难度: Hard
原题连接
内容描述
Two strings X and Y are similar if we can swap two letters (in different positions) of X, so that it equals Y.
For example, "tars" and "rats" are similar (swapping at positions 0 and 2), and "rats" and "arts" are similar, but "star" is not similar to "tars", "rats", or "arts".
Together, these form two connected groups by similarity: {"tars", "rats", "arts"} and {"star"}. Notice that "tars" and "arts" are in the same group even though they are not similar. Formally, each group is such that a word is in the group if and only if it is similar to at least one other word in the group.
We are given a list A of strings. Every string in A is an anagram of every other string in A. How many groups are there?
Example 1:
Input: ["tars","rats","arts","star"]
Output: 2
Note:
A.length <= 2000
A[i].length <= 1000
A.length * A[i].length <= 20000
All words in A consist of lowercase letters only.
All words in A have the same length and are anagrams of each other.
The judging time limit has been increased for this question.
思路 1 - 时间复杂度: O(N^2 * W)- 空间复杂度: O(N^2)******
开始没有看到这句话All words in A have the same length and are anagrams of each other.
, 导致isSimilar函数写的很繁琐
普通的union-find,超时,原因是当我们的A很长,但是word都很短的时候,我们没有必要两两word比较一下,因为A.length * A[i].length <= 20000
,
假设说我们的A长度为10000,可能就会超时了,因为双重循环里面还要check similar,然后可能还要union
时间复杂度中的W为A中每个word的长度
class UnionFind(object):
def __init__(self, n): # 初始化uf数组和组数目
self.count = n
self.uf = [i for i in range(n)]
def find(self, x): # 判断节点所属于的组
while x != self.uf[x]:
self.uf[x] = self.uf[self.uf[x]]
x = self.uf[x]
return self.uf[x]
def union(self, x, y): # 连接两个节点
x_root = self.find(x)
y_root = self.find(y)
if x_root == y_root:
return
self.uf[y_root] = x_root
self.count -= 1
def getCount(self): # 返回所有组的数目
return self.count
class Solution:
def numSimilarGroups(self, A):
"""
:type A: List[str]
:rtype: int
"""
uf = UnionFind(len(A))
def isSimilar(s1, s2):
tmp = []
for i in range(len(s1)):
if s1[i] != s2[i]:
tmp.append(s1[i])
tmp.append(s2[i])
if len(tmp) != 4:
return False
return tmp[0] == tmp[-1] and tmp[1] == tmp[2]
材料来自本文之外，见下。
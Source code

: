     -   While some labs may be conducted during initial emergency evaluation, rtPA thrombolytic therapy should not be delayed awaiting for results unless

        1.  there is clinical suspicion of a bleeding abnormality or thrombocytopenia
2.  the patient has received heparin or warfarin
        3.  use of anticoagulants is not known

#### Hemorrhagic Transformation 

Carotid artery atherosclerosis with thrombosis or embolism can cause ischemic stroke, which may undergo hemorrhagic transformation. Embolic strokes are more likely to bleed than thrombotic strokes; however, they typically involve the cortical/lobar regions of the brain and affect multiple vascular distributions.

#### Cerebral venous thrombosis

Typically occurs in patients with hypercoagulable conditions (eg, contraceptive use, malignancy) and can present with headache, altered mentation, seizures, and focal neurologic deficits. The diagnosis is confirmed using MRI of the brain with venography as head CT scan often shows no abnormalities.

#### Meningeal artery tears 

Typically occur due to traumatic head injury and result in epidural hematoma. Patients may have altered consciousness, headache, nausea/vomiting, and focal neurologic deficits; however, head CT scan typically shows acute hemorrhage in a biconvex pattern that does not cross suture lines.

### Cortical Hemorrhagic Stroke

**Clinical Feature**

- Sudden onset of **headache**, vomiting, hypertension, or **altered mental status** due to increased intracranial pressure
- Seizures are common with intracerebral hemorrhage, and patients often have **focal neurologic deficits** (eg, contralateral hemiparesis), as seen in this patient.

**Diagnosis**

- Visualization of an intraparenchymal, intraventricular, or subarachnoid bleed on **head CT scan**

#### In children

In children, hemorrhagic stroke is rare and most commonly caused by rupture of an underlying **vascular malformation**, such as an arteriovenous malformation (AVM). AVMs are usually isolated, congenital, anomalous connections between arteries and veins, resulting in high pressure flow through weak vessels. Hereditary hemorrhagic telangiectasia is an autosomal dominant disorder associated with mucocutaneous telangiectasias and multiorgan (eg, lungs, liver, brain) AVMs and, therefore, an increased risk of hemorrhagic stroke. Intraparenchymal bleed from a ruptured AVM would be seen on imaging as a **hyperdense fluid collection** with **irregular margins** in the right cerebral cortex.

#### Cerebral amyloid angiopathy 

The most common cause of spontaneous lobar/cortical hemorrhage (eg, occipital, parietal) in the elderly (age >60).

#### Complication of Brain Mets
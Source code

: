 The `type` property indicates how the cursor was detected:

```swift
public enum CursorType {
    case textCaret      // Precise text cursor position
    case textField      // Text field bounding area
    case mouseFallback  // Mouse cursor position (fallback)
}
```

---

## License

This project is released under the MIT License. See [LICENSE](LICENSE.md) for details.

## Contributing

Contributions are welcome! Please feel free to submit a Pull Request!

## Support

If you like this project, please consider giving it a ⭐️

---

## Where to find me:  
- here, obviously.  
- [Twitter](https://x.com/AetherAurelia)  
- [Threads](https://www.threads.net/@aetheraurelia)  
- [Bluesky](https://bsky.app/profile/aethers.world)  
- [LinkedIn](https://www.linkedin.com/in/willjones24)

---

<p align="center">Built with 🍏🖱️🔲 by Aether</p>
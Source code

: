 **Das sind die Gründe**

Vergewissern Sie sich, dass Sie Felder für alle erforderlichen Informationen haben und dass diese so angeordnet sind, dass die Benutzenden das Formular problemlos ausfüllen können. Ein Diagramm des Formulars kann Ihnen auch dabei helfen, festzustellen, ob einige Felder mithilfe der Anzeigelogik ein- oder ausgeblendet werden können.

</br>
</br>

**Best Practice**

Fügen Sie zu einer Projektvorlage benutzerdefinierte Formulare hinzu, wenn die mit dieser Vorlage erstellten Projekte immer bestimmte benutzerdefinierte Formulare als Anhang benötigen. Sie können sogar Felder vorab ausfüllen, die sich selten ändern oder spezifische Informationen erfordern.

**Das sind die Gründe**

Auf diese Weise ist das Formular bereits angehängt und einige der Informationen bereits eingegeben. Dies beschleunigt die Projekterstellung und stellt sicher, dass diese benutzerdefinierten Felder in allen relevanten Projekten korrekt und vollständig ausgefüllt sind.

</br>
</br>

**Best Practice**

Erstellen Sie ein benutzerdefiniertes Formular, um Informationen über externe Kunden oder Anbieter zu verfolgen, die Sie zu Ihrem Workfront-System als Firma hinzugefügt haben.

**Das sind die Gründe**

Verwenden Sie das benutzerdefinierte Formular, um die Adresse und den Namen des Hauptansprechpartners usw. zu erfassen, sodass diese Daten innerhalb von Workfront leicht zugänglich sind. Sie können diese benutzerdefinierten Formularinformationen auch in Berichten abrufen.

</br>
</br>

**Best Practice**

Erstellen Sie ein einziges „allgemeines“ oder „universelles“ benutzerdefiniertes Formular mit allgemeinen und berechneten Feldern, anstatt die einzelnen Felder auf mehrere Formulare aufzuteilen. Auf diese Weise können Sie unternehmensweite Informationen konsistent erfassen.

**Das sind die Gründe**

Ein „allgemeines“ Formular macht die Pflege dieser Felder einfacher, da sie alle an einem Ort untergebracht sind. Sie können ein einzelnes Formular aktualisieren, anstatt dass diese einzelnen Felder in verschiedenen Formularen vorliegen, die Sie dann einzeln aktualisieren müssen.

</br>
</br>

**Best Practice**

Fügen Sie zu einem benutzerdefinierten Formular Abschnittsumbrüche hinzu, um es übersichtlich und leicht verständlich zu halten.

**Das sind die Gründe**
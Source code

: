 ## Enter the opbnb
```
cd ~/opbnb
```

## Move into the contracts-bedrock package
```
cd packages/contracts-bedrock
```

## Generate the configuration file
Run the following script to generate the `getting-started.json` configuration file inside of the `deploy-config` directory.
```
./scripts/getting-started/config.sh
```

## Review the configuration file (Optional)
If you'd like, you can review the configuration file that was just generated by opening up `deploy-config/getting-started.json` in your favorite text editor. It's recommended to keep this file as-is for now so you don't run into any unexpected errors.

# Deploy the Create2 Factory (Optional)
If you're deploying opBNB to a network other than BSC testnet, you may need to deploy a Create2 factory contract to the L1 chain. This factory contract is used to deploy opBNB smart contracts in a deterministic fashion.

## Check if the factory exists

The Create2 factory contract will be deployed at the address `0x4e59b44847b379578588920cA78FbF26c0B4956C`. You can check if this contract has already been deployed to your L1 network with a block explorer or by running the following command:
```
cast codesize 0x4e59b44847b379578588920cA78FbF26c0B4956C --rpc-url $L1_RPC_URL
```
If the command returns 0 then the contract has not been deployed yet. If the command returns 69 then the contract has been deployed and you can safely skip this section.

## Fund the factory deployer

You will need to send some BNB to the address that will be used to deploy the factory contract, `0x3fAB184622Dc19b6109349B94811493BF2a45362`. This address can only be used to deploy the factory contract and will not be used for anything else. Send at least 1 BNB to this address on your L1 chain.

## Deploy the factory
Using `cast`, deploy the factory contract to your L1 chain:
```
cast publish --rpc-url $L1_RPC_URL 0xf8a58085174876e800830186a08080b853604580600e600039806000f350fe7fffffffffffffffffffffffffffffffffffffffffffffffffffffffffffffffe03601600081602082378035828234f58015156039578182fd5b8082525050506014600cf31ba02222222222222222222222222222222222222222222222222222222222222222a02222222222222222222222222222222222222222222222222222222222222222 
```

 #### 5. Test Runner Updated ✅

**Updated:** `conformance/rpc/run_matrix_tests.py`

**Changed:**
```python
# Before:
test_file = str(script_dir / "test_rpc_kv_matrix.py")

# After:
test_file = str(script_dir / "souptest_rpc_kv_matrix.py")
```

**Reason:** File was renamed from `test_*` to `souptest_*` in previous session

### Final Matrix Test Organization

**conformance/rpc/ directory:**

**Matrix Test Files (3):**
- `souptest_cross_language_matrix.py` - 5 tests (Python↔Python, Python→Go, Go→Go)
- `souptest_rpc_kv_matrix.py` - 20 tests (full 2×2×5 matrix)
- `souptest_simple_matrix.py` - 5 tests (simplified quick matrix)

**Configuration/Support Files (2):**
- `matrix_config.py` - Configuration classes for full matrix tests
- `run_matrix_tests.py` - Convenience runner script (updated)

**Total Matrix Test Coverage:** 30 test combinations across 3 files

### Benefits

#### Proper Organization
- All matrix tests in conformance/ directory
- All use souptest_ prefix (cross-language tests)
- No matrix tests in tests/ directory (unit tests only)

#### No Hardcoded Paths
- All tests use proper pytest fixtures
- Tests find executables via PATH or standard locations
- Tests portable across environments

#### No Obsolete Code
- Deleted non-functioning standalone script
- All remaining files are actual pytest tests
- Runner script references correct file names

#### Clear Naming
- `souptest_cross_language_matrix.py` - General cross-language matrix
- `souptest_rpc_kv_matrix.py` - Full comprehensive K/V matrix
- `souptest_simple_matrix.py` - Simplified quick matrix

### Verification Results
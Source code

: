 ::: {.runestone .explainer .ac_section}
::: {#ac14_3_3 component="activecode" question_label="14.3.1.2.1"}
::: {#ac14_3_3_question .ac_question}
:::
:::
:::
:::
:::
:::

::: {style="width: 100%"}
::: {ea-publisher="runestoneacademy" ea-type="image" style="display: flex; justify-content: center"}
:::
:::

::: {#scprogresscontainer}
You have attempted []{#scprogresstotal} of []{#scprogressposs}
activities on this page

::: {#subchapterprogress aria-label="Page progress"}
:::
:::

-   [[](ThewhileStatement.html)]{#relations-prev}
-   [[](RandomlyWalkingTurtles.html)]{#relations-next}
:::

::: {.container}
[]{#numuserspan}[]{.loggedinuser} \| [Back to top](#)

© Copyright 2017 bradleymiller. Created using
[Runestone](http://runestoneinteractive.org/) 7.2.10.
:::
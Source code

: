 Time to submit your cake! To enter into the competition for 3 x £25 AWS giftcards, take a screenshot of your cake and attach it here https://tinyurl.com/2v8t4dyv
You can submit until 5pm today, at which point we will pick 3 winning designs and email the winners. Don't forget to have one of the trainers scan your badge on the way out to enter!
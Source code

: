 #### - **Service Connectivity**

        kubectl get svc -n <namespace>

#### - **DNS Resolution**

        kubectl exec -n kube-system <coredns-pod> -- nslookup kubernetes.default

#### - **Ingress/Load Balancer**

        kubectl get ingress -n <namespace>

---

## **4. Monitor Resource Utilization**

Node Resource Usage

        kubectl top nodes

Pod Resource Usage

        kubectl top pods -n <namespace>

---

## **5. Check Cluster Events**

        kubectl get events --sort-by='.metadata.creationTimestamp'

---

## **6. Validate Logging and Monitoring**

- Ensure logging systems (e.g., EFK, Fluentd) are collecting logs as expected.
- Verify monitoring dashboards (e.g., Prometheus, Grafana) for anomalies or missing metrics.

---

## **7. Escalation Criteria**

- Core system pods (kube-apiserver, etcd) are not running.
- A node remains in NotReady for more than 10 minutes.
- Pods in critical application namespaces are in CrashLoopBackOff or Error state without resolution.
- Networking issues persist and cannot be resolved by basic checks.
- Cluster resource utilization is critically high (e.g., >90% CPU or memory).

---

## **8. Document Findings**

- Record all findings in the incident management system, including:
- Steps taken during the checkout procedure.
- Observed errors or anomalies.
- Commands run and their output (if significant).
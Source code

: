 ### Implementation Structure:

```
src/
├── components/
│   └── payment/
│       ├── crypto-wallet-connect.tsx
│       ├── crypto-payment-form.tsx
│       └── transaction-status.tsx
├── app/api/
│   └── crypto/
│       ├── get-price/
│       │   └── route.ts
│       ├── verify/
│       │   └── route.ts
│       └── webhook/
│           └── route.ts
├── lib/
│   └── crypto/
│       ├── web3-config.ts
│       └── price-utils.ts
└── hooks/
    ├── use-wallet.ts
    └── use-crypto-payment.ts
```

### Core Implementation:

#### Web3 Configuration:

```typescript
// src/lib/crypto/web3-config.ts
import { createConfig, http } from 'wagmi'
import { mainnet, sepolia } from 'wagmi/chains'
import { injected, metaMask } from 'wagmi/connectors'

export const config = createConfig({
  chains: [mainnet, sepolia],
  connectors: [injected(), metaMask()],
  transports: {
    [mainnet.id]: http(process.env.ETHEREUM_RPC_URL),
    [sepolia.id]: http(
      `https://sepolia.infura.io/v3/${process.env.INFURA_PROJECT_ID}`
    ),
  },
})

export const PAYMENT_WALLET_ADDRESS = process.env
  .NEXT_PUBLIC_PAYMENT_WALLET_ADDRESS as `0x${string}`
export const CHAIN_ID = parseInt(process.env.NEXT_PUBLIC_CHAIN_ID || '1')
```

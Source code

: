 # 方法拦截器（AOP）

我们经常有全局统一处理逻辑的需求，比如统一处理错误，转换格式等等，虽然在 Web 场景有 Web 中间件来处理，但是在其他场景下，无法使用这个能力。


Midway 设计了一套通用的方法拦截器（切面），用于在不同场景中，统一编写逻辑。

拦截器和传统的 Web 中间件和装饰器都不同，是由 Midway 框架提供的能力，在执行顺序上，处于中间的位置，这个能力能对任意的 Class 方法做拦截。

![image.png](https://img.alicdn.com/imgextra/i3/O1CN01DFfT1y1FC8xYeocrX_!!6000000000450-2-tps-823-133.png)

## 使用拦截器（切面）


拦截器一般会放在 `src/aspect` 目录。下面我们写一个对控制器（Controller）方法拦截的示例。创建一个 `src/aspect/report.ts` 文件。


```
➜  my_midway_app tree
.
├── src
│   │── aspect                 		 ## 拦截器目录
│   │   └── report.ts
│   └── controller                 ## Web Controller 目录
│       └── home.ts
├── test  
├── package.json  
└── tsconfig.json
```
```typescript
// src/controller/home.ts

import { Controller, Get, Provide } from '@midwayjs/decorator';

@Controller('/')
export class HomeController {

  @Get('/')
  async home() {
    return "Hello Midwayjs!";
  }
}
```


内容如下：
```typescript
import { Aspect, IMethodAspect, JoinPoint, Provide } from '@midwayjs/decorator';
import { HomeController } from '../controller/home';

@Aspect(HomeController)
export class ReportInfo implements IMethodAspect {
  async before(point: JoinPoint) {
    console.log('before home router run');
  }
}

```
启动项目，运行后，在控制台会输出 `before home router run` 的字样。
for (i1, word1), (i2, word2) in \
itertools.combinations(enumerate(A), 2):
if isSimilar(word1, word2):
uf.union(i1, i2)
return uf.getCount()
思路 2 - 时间复杂度: O(N^2 * W) or O(N * W^3)- 空间复杂度: O(N^2)******
吸取了上面思路的教训,我们分两种方法来解决,
- 当
len(A) < len(A[0]) ** 2
的时候,即A比较短,采用brute force on every two word. O(N^2 * W) - check all possible similar words. O(N * W^3)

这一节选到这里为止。